Le personnage central du roman est Guy Montag, un pompier qui, après avoir croisé sa jeune voisine à deux ou trois reprises, s’est éveillé à la conscience, pourrait-ton dire un peu pompeusement. Et quand on commence à penser, on commence à se poser des questions, ce qui ne joue jamais un rôle stabilisant dans une société où tout est couru d’avance. Montag se demande pourquoi sa mission consiste à allumer des feux, et non à les éteindre. Il s’agit de brûler des livres, objets par lesquels la conscience s’enrichit, notamment parce que les livres permettent de trouver des réponses aux questions qu’il peut s’avérer légitime de poser, parfois… Tout allait bien, somme doute, pour Montag, jusqu’au jour où il décide de garder un livre par-devers lui. Sa femme, Milfred, est terrifiée. Obnubilée par les divertissements qui occupent toutes ses journées, elle a soudain peur que son monde vacille. Dans le futur de Ray Bradbury, il y a peu d’amour entre les hommes et les femmes, maintenus ensemble par des conventions sociales, et non par l’idée de fonder une famille ou par un quelconque sentiment amoureux. D’ailleurs, les enfants n’ont pas bonne presse non plus… On les place rapidement dans des établissements qui rappellent beaucoup plus le dressage des chiens que l’éducation des jeunes. Et quand ils ne vont pas bêtement se tuer sur les routes, on peut s’estimer heureux. Heureusement, dans ce monde glauque et hyper contrôlé, il y a le vieux Faber, une sorte de résistant qui offre à Montag un échappatoire. Comme quoi, l’espoir est permis, même dans les romans les plus sombres… mais je ne vous vendrai pas la conclusion de l’ouvrage : lisez-le !

Vaut-il encore la peine de lire ce roman aujourd’hui, soit plus de soixante ans après sa parution au milieu du XXe siècle ? Oui, bien entendu. D’abord parce que Fahrenheit 451 ne peut se laisser enfermer dans un « genre », en l’occurrence la S.-F., même si cela en est, bien entendu… Le style quasi poétique de Bradbury, ses phrases bien enchaînées, ses procédés elliptiques pour décrire les phénomènes, bref nous sommes en présence d’un ouvrage bien écrit, un ouvrage qu’on prendra plaisir à lire, qu’on soit un adepte de la littérature d’anticipation ou non.

Voici trois citations qui, comme je l’écrivais plus haut, peuvent s’avérer terrifiantes tellement on commence à se reconnaître dans la société technologique d’aujourd’hui.

La première : « Il y a plus d’une façon de brûler un livre, l’une d’elles, peut-être la plus radicale, étant de rendre les gens incapables de lire par atrophie de tout intérêt pour la chose littéraire, paresse mentale ou simple désinformation. »

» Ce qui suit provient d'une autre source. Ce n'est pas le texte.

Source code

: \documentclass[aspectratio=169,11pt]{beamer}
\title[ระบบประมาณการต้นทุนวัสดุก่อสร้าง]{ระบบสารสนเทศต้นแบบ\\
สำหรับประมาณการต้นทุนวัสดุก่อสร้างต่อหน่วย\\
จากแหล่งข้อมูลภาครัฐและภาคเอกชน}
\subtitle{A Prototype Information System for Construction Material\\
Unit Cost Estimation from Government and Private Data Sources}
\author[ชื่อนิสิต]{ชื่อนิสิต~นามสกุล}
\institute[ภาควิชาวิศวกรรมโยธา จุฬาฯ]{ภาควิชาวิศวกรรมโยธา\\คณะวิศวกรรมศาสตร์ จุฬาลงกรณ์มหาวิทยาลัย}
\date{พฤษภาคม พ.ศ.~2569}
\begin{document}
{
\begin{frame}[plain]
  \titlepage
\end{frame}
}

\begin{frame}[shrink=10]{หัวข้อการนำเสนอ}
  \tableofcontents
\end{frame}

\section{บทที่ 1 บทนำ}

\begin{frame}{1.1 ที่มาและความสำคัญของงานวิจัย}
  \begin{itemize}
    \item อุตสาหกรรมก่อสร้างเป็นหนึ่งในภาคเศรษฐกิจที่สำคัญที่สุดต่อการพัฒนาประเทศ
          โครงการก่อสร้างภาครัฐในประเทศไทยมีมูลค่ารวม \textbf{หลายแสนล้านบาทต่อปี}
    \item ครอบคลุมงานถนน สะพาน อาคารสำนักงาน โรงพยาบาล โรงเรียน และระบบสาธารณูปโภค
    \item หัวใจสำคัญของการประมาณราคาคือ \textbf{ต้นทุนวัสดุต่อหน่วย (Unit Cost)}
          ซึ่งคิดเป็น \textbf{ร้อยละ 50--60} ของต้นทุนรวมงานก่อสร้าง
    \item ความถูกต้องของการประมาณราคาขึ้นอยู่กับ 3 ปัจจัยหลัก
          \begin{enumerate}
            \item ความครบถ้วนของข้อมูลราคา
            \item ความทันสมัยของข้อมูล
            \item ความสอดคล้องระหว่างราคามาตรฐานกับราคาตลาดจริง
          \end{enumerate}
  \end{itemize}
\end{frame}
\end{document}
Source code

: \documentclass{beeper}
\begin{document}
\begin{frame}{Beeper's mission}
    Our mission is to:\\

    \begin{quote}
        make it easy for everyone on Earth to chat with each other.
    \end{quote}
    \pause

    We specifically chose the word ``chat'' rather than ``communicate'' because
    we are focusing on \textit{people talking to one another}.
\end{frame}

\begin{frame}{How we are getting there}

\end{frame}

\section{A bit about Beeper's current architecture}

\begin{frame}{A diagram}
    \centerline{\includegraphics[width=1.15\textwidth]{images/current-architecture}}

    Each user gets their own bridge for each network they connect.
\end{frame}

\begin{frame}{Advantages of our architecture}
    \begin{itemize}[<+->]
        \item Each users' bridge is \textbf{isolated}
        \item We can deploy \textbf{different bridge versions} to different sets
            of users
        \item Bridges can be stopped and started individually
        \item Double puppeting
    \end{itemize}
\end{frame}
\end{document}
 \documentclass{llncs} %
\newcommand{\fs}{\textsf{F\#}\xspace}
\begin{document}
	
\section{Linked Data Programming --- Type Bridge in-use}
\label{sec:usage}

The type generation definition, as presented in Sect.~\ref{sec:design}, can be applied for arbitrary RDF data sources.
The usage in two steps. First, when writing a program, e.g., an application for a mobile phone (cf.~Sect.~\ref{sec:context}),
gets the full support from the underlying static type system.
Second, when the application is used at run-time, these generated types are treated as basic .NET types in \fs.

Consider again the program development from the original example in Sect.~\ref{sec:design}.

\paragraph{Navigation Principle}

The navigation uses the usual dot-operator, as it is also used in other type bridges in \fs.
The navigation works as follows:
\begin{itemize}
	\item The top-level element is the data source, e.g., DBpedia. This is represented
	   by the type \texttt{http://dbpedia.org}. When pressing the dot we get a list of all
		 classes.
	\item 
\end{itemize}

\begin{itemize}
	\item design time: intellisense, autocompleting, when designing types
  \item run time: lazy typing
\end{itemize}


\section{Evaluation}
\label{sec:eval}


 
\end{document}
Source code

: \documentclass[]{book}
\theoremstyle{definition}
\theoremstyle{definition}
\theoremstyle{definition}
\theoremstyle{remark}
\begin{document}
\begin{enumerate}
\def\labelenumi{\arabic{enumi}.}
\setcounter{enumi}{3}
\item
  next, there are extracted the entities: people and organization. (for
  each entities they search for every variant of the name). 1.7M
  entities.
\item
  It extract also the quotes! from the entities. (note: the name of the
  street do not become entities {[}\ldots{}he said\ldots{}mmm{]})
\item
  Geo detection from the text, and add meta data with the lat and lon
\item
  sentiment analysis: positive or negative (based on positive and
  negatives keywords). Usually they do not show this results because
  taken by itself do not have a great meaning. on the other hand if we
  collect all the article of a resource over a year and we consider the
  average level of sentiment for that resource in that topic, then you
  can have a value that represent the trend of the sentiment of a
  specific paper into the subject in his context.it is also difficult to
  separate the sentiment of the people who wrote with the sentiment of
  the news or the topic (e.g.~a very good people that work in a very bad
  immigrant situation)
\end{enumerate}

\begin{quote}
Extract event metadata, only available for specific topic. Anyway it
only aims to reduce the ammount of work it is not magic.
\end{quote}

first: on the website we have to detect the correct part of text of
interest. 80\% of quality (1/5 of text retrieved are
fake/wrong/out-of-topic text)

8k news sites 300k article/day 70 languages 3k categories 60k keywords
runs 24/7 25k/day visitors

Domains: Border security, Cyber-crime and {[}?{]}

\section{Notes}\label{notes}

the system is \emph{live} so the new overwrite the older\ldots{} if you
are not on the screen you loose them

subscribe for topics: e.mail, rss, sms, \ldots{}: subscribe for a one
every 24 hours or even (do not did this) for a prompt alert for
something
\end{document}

La deuxième : « Les classiques ramenés à des émissions de radio d’un quart d’heure, puis coupés de nouveau pour tenir en un compte rendu de deux minutes, avant de finir en un résumé de dictionnaire de dix à douze lignes. »

Et voici la troisième : « Bourrez les gens de données incombustibles, gorgez-les de “faits”, qu’ils se sentent gavés, mais absolument “brillants” côté information. Ils auront alors l’impression de penser, ils auront le sentiment du mouvement tout en faisant du sur-place. Et ils seront heureux parce que de tels faits ne changent pas. Ne les engagez pas sur des terrains glissants comme la philosophie ou la sociologie pour relier les choses entre elles. »

Voici ce qu’écrivait Brad Bradbury en 1953… Il n’avait pas anticipé le livre numérique, toutefois. Mais, bon… il a pensé l’essentiel !

Ray Bradbury. Fahrenheit 451. Denoël, c1953, 1955.